Although the speed of convergence is an important evaluation criterion of an algorithm, the more vital criterion is the final performance in the photonic inverse design problem. For such problem, the result that the most algorithm converged is always a local optimum. The traditional gradient algorithms are deterministic. When the initial states and parameters are determined, the results are also determined. This feature makes them relatively more susceptible to the bad local optima, which impairs the final FOM performance. As aforementioned, the sampling process of the normalized gradient-driven probability in the GPDS algorithm avails the FOM jumping out of local extrema. To demonstrate this feature, for the identical problem, we perform the traditional gradient algorithm that only uses gradient information to modify independent variables in a continuous space without taking other regularization methods. In the application scenario of section 3.1, the optimization process can be regarded as finding the optimal equivalent refractive index of each unit cell in an optional discrete value set. Since the traditional gradient algorithm performs on the continuous variable, we allow continuous variation of permittivity in each unit cell while maintaining the same size of unit cells.

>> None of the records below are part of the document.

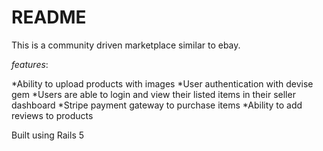 # README

This is a community driven marketplace similar to ebay.

_features_:

*Ability to upload products with images
*User authentication with devise gem
*Users are able to login and view their listed items in their seller dashboard
*Stripe payment gateway to purchase items
*Ability to add reviews to products

Built using Rails 5

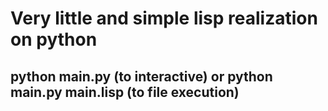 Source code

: # Very little and simple lisp realization on python

## python main.py (to interactive) or python main.py main.lisp (to file execution) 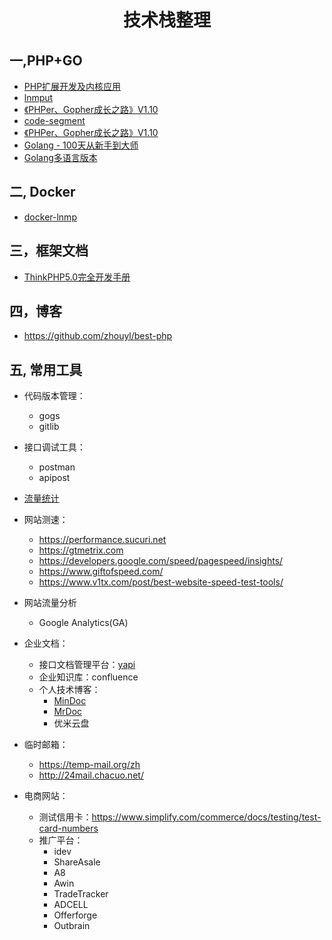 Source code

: <h1 align="center">技术栈整理</h1>

## 一,PHP+GO
- [PHP扩展开发及内核应用](https://github.com/zhouyl/phpbook/blob/master/index.md)
- [lnmput](https://github.com/lnmput/lnmput.github.com)
- [《PHPer、Gopher成长之路》V1.10](https://github.com/TIGERB/easy-tips)
- [code-segment](https://github.com/2lovecode/code-segment)
- [《PHPer、Gopher成长之路》V1.10](https://github.com/TIGERB/easy-tips)
- [Golang - 100天从新手到大师](https://github.com/rubyhan1314/Golang-100-Days)
- [Golang多语言版本](https://github.com/astaxie/build-web-application-with-golang)

   
## 二, Docker
- [docker-lnmp](https://github.com/wxxiong6/docker-lnmp)

## 三，框架文档
- [ThinkPHP5.0完全开发手册](https://www.kancloud.cn/manual/thinkphp5)

## 四，博客
 - https://github.com/zhouyl/best-php
## 五, 常用工具
 - 代码版本管理：
    - gogs
    - gitlib  
 - 接口调试工具：
    - postman
    - apipost 
 - [流量统计](http://www.alexa.cn/traffic/olightstore.com)
 - 网站测速：
    - https://performance.sucuri.net
    - https://gtmetrix.com
    - https://developers.google.com/speed/pagespeed/insights/
    - https://www.giftofspeed.com/
    - https://www.v1tx.com/post/best-website-speed-test-tools/
 - 网站流量分析
    - Google Analytics(GA) 
 - 企业文档：
   - 接口文档管理平台：[yapi](https://github.com/YMFE/yapi)
   - 企业知识库：confluence
   - 个人技术博客：
        - [MinDoc](https://github.com/mindoc-org/mindoc)
        - [MrDoc](http://mrdoc.zmister.com/project-7/doc-1290/)
        - 优米云盘
 - 临时邮箱：
    - https://temp-mail.org/zh
    - http://24mail.chacuo.net/     
    
 - 电商网站：
    - 测试信用卡：https://www.simplify.com/commerce/docs/testing/test-card-numbers
    - 推广平台：
        - idev
        - ShareAsale
        - A8
        - Awin
        - TradeTracker
        - ADCELL
        - Offerforge
        - Outbrain
        



	
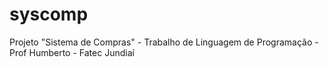 # syscomp
Projeto "Sistema de Compras" - Trabalho de Linguagem de Programação - Prof Humberto - Fatec Jundiaí
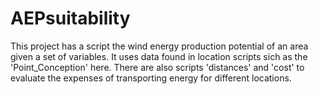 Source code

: # AEPsuitability
This project has a script the wind energy production potential of an area given a set of variables. 
It uses data found in location scripts sich as the 'Point_Conception' here. There are also scripts 'distances' and 'cost'
to evaluate the expenses of transporting energy for different locations. 
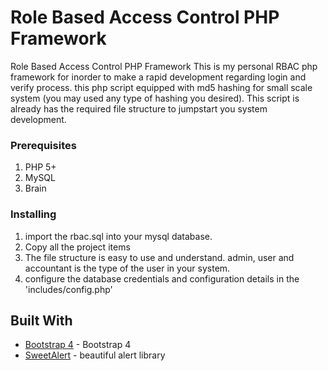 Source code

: # Role Based Access Control PHP Framework
Role Based Access Control PHP Framework This is my personal RBAC php framework for inorder to make a rapid development regarding login and verify process. this php script equipped with md5 hashing for small scale system (you may used any type of hashing you desired). This script is already has the required file structure to jumpstart you system development. 

### Prerequisites

1. PHP 5+
2. MySQL
3. Brain

### Installing

1. import the rbac.sql into your mysql database. 
2. Copy all the project items
3. The file structure is easy to use and understand. admin, user and accountant is the type of the user in your system.
4. configure the database credentials and configuration details in the 'includes/config.php'

## Built With

* [Bootstrap 4](https://getbootstrap.com/) - Bootstrap 4
* [SweetAlert](https://github.com/sweetalert2/sweetalert2) - beautiful alert library

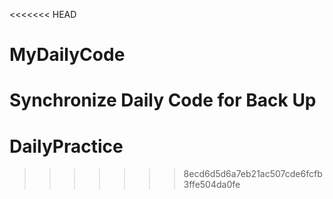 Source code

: <<<<<<< HEAD
# MyDailyCode
Synchronize Daily Code for Back Up
=======
# DailyPractice
>>>>>>> 8ecd6d5d6a7eb21ac507cde6fcfb3ffe504da0fe
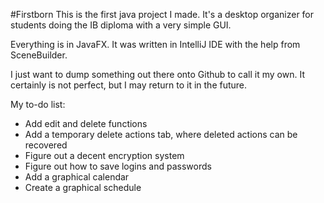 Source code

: #Firstborn
This is the first java project I made. It's a desktop organizer for students doing the IB diploma with a very simple GUI.

Everything is in JavaFX. It was written in IntelliJ IDE with the help from SceneBuilder.

I just want to dump something out there onto Github to call it my own.
It certainly is not perfect, but I may return to it in the future.

My to-do list:
- Add edit and delete functions
- Add a temporary delete actions tab, where deleted actions can be recovered
- Figure out a decent encryption system
- Figure out how to save logins and passwords
- Add a graphical calendar
- Create a graphical schedule
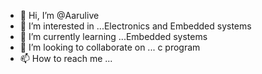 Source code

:- 👋 Hi, I’m @Aarulive
- 👀 I’m interested in ...Electronics and Embedded systems 
- 🌱 I’m currently learning ...Embedded systems 
- 💞️ I’m looking to collaborate on ... c program 
- 📫 How to reach me ...

<!---
Aarulive/Aarulive is a ✨ special ✨ repository because its `README.md` (this file) appears on your GitHub profile.
You can click the Preview link to take a look at your changes.
--->
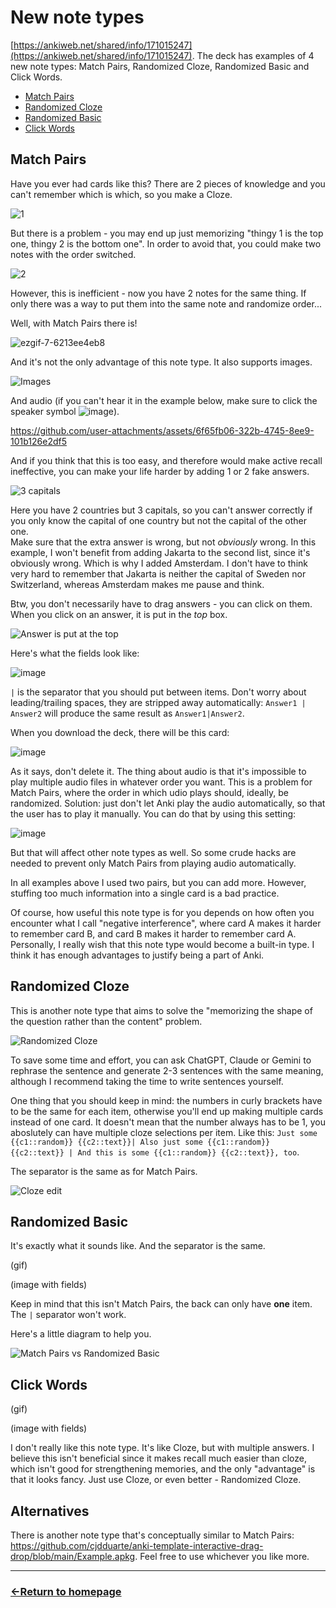 # New note types

[https://ankiweb.net/shared/info/171015247](https://ankiweb.net/shared/info/171015247). The deck has examples of 4 new note types: Match Pairs, Randomized Cloze, Randomized Basic and Click Words.

- [Match Pairs](#match-pairs)
- [Randomized Cloze](#randomized-cloze)
- [Randomized Basic](#randomized-basic)
- [Click Words](#click-words)

## Match Pairs

Have you ever had cards like this? There are 2 pieces of knowledge and you can't remember which is which, so you make a Cloze.

![1](https://github.com/user-attachments/assets/def904c9-b78b-437f-ac66-d8f0807f155f)

But there is a problem - you may end up just memorizing "thingy 1 is the top one, thingy 2 is the bottom one". In order to avoid that, you could make two notes with the order switched.

![2](https://github.com/user-attachments/assets/8ef6dd0a-6417-4106-a422-10048bd67af6)

However, this is inefficient - now you have 2 notes for the same thing. If only there was a way to put them into the same note and randomize order...

Well, with Match Pairs there is!


![ezgif-7-6213ee4eb8](https://github.com/user-attachments/assets/8b2ef2dd-1211-4ddd-9e36-d50dad5cd14c)

And it's not the only advantage of this note type. It also supports images.

![Images](https://github.com/user-attachments/assets/5edef924-016f-46c1-aa11-a53f4e708ed2)

And audio (if you can't hear it in the example below, make sure to click the speaker symbol ![image](https://github.com/user-attachments/assets/7c5e85ac-1357-4ac3-a68b-c2a65e0d2877)).

https://github.com/user-attachments/assets/6f65fb06-322b-4745-8ee9-101b126e2df5

And if you think that this is too easy, and therefore would make active recall ineffective, you can make your life harder by adding 1 or 2 fake answers.

![3 capitals](https://github.com/user-attachments/assets/4133a134-4501-4a7b-a17b-a562d0ec3228)

Here you have 2 countries but 3 capitals, so you can't answer correctly if you only know the capital of one country but not the capital of the other one. <br />
Make sure that the extra answer is wrong, but not *obviously* wrong. In this example, I won't benefit from adding Jakarta to the second list, since it's obviously wrong. Which is why I added Amsterdam. I don't have to think very hard to remember that Jakarta is neither the capital of Sweden nor Switzerland, whereas Amsterdam makes me pause and think.

Btw, you don't necessarily have to drag answers - you can click on them. When you click on an answer, it is put in the *top* box.

![Answer is put at the top](https://github.com/user-attachments/assets/4c1fbea7-7f69-4a34-81c1-d0e86637d2dc)

Here's what the fields look like:

![image](https://github.com/user-attachments/assets/87a2b1b6-231b-40c2-8934-b0f9977b1cd8)

`|` is the separator that you should put between items. Don't worry about leading/trailing spaces, they are stripped away automatically: `Answer1 | Answer2` will produce the same result as `Answer1|Answer2`.


When you download the deck, there will be this card:

![image](https://github.com/user-attachments/assets/ff46142b-776b-479a-bf9a-884e76761ef3)

As it says, don't delete it. The thing about audio is that it's impossible to play multiple audio files in whatever order you want. This is a problem for Match Pairs, where the order in which udio plays should, ideally, be randomized. Solution: just don't let Anki play the audio automatically, so that the user has to play it manually. You can do that by using this setting:

![image](https://github.com/user-attachments/assets/1708ee2d-c553-4233-acb4-472be5d0cb0d)

But that will affect other note types as well. So some crude hacks are needed to prevent only Match Pairs from playing audio automatically.

In all examples above I used two pairs, but you can add more. However, stuffing too much information into a single card is a bad practice.

Of course, how useful this note type is for you depends on how often you encounter what I call "negative interference", where card A makes it harder to remember card B, and card B makes it harder to remember card A. Personally, I really wish that this note type would become a built-in type. I think it has enough advantages to justify being a part of Anki.

## Randomized Cloze

This is another note type that aims to solve the "memorizing the shape of the question rather than the content" problem.

![Randomized Cloze](https://github.com/user-attachments/assets/75c665cc-470a-4930-b527-ef1e586ab04b)

To save some time and effort, you can ask ChatGPT, Claude or Gemini to rephrase the sentence and generate 2-3 sentences with the same meaning, although I recommend taking the time to write sentences yourself.

One thing that you should keep in mind: the numbers in curly brackets have to be the same for each item, otherwise you'll end up making multiple cards instead of one card. It doesn't mean that the number always has to be 1, you aboslutely can have multiple cloze selections per item. Like this: `Just some {{c1::random}} {{c2::text}}| Also just some {{c1::random}} {{c2::text}} | And this is some {{c1::random}} {{c2::text}}, too`.

The separator is the same as for Match Pairs.

![Cloze edit](https://github.com/user-attachments/assets/5881adc5-7150-4f3a-8efa-90517425eb7a)

## Randomized Basic

It's exactly what it sounds like. And the separator is the same.

(gif)

(image with fields)

Keep in mind that this isn't Match Pairs, the back can only have **one** item. The `|` separator won't work.

Here's a little diagram to help you.

![Match Pairs vs Randomized Basic](https://github.com/user-attachments/assets/3926eee6-4146-403c-be11-e5e96775f151)


## Click Words

(gif)

(image with fields)

I don't really like this note type. It's like Cloze, but with multiple answers. I believe this isn't beneficial since it makes recall much easier than cloze, which isn't good for strengthening memories, and the only "advantage" is that it looks fancy. Just use Cloze, or even better - Randomized Cloze.


## Alternatives

There is another note type that's conceptually similar to Match Pairs: https://github.com/cjdduarte/anki-template-interactive-drag-drop/blob/main/Example.apkg. Feel free to use whichever you like more.

___
### [←Return to homepage](https://expertium.github.io/)
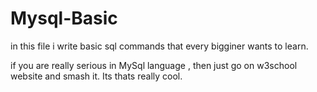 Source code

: # Mysql-Basic

in this file i write basic sql commands that every bigginer wants to learn.


if you are really serious in MySql language , then just go on w3school website and smash it. Its thats really cool.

In Fig. 4, we show the optimization process of the traditional gradient algorithm in our design. Figure 4(a) shows the randomly generated initial structure. We let the design parameters pi directly be the value of permittivity corresponding to each unit cell. The permittivity of each unit cell is continuous and belongs to an interval [ɛmin,ɛmax], so the value of pi is continuous and belongs to the interval,

$${p_i} \in [{\varepsilon _{\min }},{\varepsilon _{\max }}], $$
where, ɛmin = 3 (corresponding to Type-I), ɛmax = 12 (corresponding to Type-III). The gradient ${{\textrm{d}FOM} / {\textrm{d}{p_i}}}$ is calculated by Eqs. (7) and (8), and we use the Method of Moving Asymptotes (MMA) to modify the design parameters [42]. The algorithm’s convergence speed is roughly the same as the GPDS algorithm, and a structure with a local optimal FOM = 0.89 can be obtained within 100 iterations, which is shown in Fig. 4(b). To compare the convergence characteristics of the algorithm, we did not perform an additional discretization step on the result of the gradient ascent algorithm, which usually reduces the value of FOM.

 figure: Fig. 4.

Fig. 4. Schematic of the traditional gradient method for device design.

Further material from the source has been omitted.